(Saved data entries)

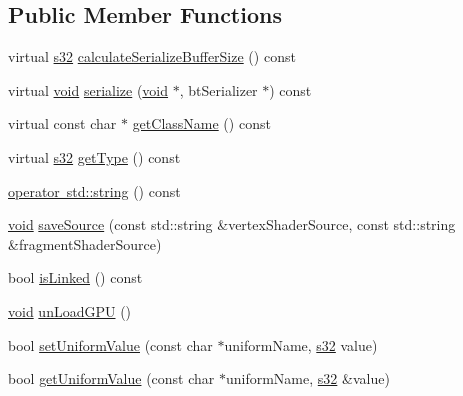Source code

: \subsection*{Public Member Functions}
\begin{DoxyCompactItemize}
\item 
virtual \mbox{\hyperlink{_util_8h_aa62c75d314a0d1f37f79c4b73b2292e2}{s32}} \mbox{\hyperlink{classnjli_1_1_shader_program_ae6b8ee664db016d247d1969a80a4d0f0}{calculate\+Serialize\+Buffer\+Size}} () const
\item 
virtual \mbox{\hyperlink{_thread_8h_af1e856da2e658414cb2456cb6f7ebc66}{void}} \mbox{\hyperlink{classnjli_1_1_shader_program_afe83d2e58961011b642a25e7c15a6953}{serialize}} (\mbox{\hyperlink{_thread_8h_af1e856da2e658414cb2456cb6f7ebc66}{void}} $\ast$, bt\+Serializer $\ast$) const
\item 
virtual const char $\ast$ \mbox{\hyperlink{classnjli_1_1_shader_program_a61698287de4dadfd88151f40038569cf}{get\+Class\+Name}} () const
\item 
virtual \mbox{\hyperlink{_util_8h_aa62c75d314a0d1f37f79c4b73b2292e2}{s32}} \mbox{\hyperlink{classnjli_1_1_shader_program_af2f154eef9904f4b5078983ae025cd7a}{get\+Type}} () const
\item 
\mbox{\hyperlink{classnjli_1_1_shader_program_a2af9c6b24ed749e698c3fce3fabda18f}{operator std\+::string}} () const
\item 
\mbox{\hyperlink{_thread_8h_af1e856da2e658414cb2456cb6f7ebc66}{void}} \mbox{\hyperlink{classnjli_1_1_shader_program_a302cf231b252535230e1eaa794c0dc3e}{save\+Source}} (const std\+::string \&vertex\+Shader\+Source, const std\+::string \&fragment\+Shader\+Source)
\item 
bool \mbox{\hyperlink{classnjli_1_1_shader_program_a232cb84b51bfdd0d3ace500fedde45a2}{is\+Linked}} () const
\item 
\mbox{\hyperlink{_thread_8h_af1e856da2e658414cb2456cb6f7ebc66}{void}} \mbox{\hyperlink{classnjli_1_1_shader_program_af93d37d88d0d56ae1dfe0a902ec7391e}{un\+Load\+G\+PU}} ()
\item 
bool \mbox{\hyperlink{classnjli_1_1_shader_program_aa48f0968f86931295b686cb31d6aadfd}{set\+Uniform\+Value}} (const char $\ast$uniform\+Name, \mbox{\hyperlink{_util_8h_aa62c75d314a0d1f37f79c4b73b2292e2}{s32}} value)
\item 
bool \mbox{\hyperlink{classnjli_1_1_shader_program_a01aeae9437f32732e8d2d3b59c962139}{get\+Uniform\+Value}} (const char $\ast$uniform\+Name, \mbox{\hyperlink{_util_8h_aa62c75d314a0d1f37f79c4b73b2292e2}{s32}} \&value)

\end{DoxyCompactItemize}
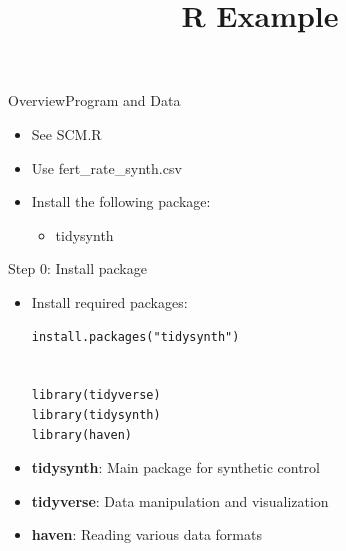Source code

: \documentclass[dvipsnames,hyperref={pdfpagelabels=false}]{beamer}
\begin{document}
\title[]  
{R Example}


\author 
{}

\institute{}






\date
{}


\begin{frame}{}
\titlepage
\end{frame}




\begin{frame}{Overview}{Program and Data}
\begin{itemize}
	\item See SCM.R
	\vspace{0.2cm}
	\item Use fert\_rate\_synth.csv
	\vspace{0.2cm}
	\item Install the following package:
	\begin{itemize}
		\vspace{0.2cm}
		\item tidysynth 
		
		
	\end{itemize}
	
\end{itemize}
\end{frame}



\begin{frame}[fragile]{Step 0: Install package}
\begin{itemize}
	\item Install required packages:
	\vspace{0.2cm}
\begin{lstlisting}
install.packages("tidysynth")


library(tidyverse)
library(tidysynth)
library(haven)
\end{lstlisting}
	\item \textbf{tidysynth}: Main package for synthetic control
	\item \textbf{tidyverse}: Data manipulation and visualization
	\item \textbf{haven}: Reading various data formats
\end{itemize}
\end{frame}
\end{document}
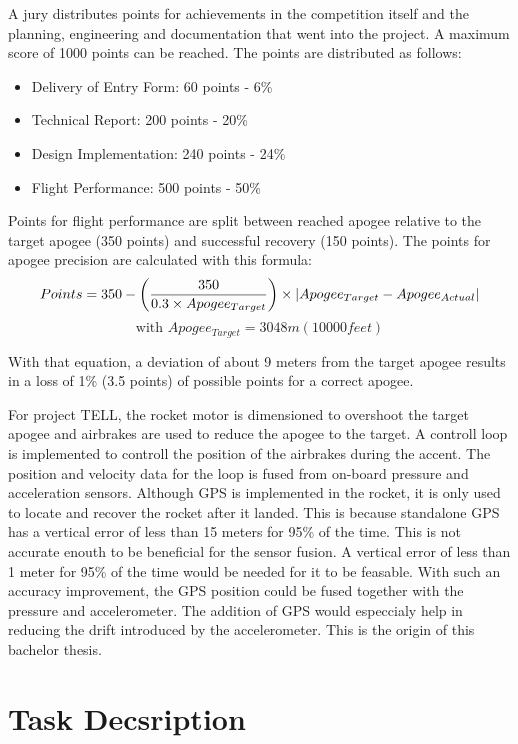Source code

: \vspace{0.5cm}

A jury distributes points for achievements in the competition itself and the planning, engineering and documentation that went into the project.
A maximum score of 1000 points can be reached.
The points are distributed as follows:
\begin{itemize}
 \item Delivery of Entry Form: 60 points - 6\%
 \item Technical Report: 200 points - 20\%
 \item Design Implementation: 240 points - 24\%
 \item Flight Performance: 500 points - 50\%
\end{itemize}

Points for flight performance are split between reached apogee relative to the target apogee (350 points) and successful recovery (150 points).
The points for apogee precision are calculated with this formula:
$$ Points = 350 - \left( \frac{350}{0.3 \times Apogee_{Target}} \right) \times \abs{Apogee_{Target} - Apogee_{Actual}} $$
$$ \text{with } Apogee_{Target} = 3048m(10000feet)$$ 

With that equation, a deviation of about 9 meters from the target apogee results in a loss of 1\% (3.5 points) of possible points for a correct apogee. \cite{sac_rules2017}

For project TELL, the rocket motor is dimensioned to overshoot the target apogee and airbrakes are used to reduce the apogee to the target.
A controll loop is implemented to controll the position of the airbrakes during the accent.
The position and velocity data for the loop is fused from on-board pressure and acceleration sensors.
Although GPS is implemented in the rocket, it is only used to locate and recover the rocket after it landed.
This is because standalone GPS has a vertical error of less than 15 meters for 95\% of the time. \cite{SPS_Performance}
This is not accurate enouth to be beneficial for the sensor fusion.
A vertical error of less than 1 meter for 95\% of the time would be needed for it to be feasable.
With such an accuracy improvement, the GPS position could be fused together with the pressure and accelerometer.
The addition of GPS would especcialy help in reducing the drift introduced by the accelerometer.
This is the origin of this bachelor thesis.


\section{Task Decsription}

=== TASK OBJECTIVE ===
Transcribe every entry exactly, omitting pictures.

=== RESULT OF THIS TASK ===
Source code

: \subsection*{Public Member Functions}
\begin{DoxyCompactItemize}
\item 
virtual \mbox{\hyperlink{_util_8h_aa62c75d314a0d1f37f79c4b73b2292e2}{s32}} \mbox{\hyperlink{classnjli_1_1_shader_program_ae6b8ee664db016d247d1969a80a4d0f0}{calculate\+Serialize\+Buffer\+Size}} () const
\item 
virtual \mbox{\hyperlink{_thread_8h_af1e856da2e658414cb2456cb6f7ebc66}{void}} \mbox{\hyperlink{classnjli_1_1_shader_program_afe83d2e58961011b642a25e7c15a6953}{serialize}} (\mbox{\hyperlink{_thread_8h_af1e856da2e658414cb2456cb6f7ebc66}{void}} $\ast$, bt\+Serializer $\ast$) const
\item 
virtual const char $\ast$ \mbox{\hyperlink{classnjli_1_1_shader_program_a61698287de4dadfd88151f40038569cf}{get\+Class\+Name}} () const
\item 
virtual \mbox{\hyperlink{_util_8h_aa62c75d314a0d1f37f79c4b73b2292e2}{s32}} \mbox{\hyperlink{classnjli_1_1_shader_program_af2f154eef9904f4b5078983ae025cd7a}{get\+Type}} () const
\item 
\mbox{\hyperlink{classnjli_1_1_shader_program_a2af9c6b24ed749e698c3fce3fabda18f}{operator std\+::string}} () const
\item 
\mbox{\hyperlink{_thread_8h_af1e856da2e658414cb2456cb6f7ebc66}{void}} \mbox{\hyperlink{classnjli_1_1_shader_program_a302cf231b252535230e1eaa794c0dc3e}{save\+Source}} (const std\+::string \&vertex\+Shader\+Source, const std\+::string \&fragment\+Shader\+Source)
\item 
bool \mbox{\hyperlink{classnjli_1_1_shader_program_a232cb84b51bfdd0d3ace500fedde45a2}{is\+Linked}} () const
\item 
\mbox{\hyperlink{_thread_8h_af1e856da2e658414cb2456cb6f7ebc66}{void}} \mbox{\hyperlink{classnjli_1_1_shader_program_af93d37d88d0d56ae1dfe0a902ec7391e}{un\+Load\+G\+PU}} ()
\item 
bool \mbox{\hyperlink{classnjli_1_1_shader_program_aa48f0968f86931295b686cb31d6aadfd}{set\+Uniform\+Value}} (const char $\ast$uniform\+Name, \mbox{\hyperlink{_util_8h_aa62c75d314a0d1f37f79c4b73b2292e2}{s32}} value)
\item 
bool \mbox{\hyperlink{classnjli_1_1_shader_program_a01aeae9437f32732e8d2d3b59c962139}{get\+Uniform\+Value}} (const char $\ast$uniform\+Name, \mbox{\hyperlink{_util_8h_aa62c75d314a0d1f37f79c4b73b2292e2}{s32}} \&value)

\end{DoxyCompactItemize}
Source code

: \documentclass[dvipsnames,hyperref={pdfpagelabels=false}]{beamer}
\begin{document}
\title[]  
{R Example}


\author 
{}

\institute{}






\date
{}


\begin{frame}{}
\titlepage
\end{frame}




\begin{frame}{Overview}{Program and Data}
\begin{itemize}
	\item See SCM.R
	\vspace{0.2cm}
	\item Use fert\_rate\_synth.csv
	\vspace{0.2cm}
	\item Install the following package:
	\begin{itemize}
		\vspace{0.2cm}
		\item tidysynth 
		
		
	\end{itemize}
	
\end{itemize}
\end{frame}



\begin{frame}[fragile]{Step 0: Install package}
\begin{itemize}
	\item Install required packages:
	\vspace{0.2cm}
\begin{lstlisting}
install.packages("tidysynth")


library(tidyverse)
library(tidysynth)
library(haven)
\end{lstlisting}
	\item \textbf{tidysynth}: Main package for synthetic control
	\item \textbf{tidyverse}: Data manipulation and visualization
	\item \textbf{haven}: Reading various data formats
\end{itemize}
\end{frame}
\end{document}
Source code

: \vspace{0.5cm}

A jury distributes points for achievements in the competition itself and the planning, engineering and documentation that went into the project.
A maximum score of 1000 points can be reached.
The points are distributed as follows:
\begin{itemize}
 \item Delivery of Entry Form: 60 points - 6\%
 \item Technical Report: 200 points - 20\%
 \item Design Implementation: 240 points - 24\%
 \item Flight Performance: 500 points - 50\%
\end{itemize}

Points for flight performance are split between reached apogee relative to the target apogee (350 points) and successful recovery (150 points).
The points for apogee precision are calculated with this formula:
$$ Points = 350 - \left( \frac{350}{0.3 \times Apogee_{Target}} \right) \times \abs{Apogee_{Target} - Apogee_{Actual}} $$
$$ \text{with } Apogee_{Target} = 3048m(10000feet)$$ 

With that equation, a deviation of about 9 meters from the target apogee results in a loss of 1\% (3.5 points) of possible points for a correct apogee. \cite{sac_rules2017}

For project TELL, the rocket motor is dimensioned to overshoot the target apogee and airbrakes are used to reduce the apogee to the target.
A controll loop is implemented to controll the position of the airbrakes during the accent.
The position and velocity data for the loop is fused from on-board pressure and acceleration sensors.
Although GPS is implemented in the rocket, it is only used to locate and recover the rocket after it landed.
This is because standalone GPS has a vertical error of less than 15 meters for 95\% of the time. \cite{SPS_Performance}
This is not accurate enouth to be beneficial for the sensor fusion.
A vertical error of less than 1 meter for 95\% of the time would be needed for it to be feasable.
With such an accuracy improvement, the GPS position could be fused together with the pressure and accelerometer.
The addition of GPS would especcialy help in reducing the drift introduced by the accelerometer.
This is the origin of this bachelor thesis.


\section{Task Decsription}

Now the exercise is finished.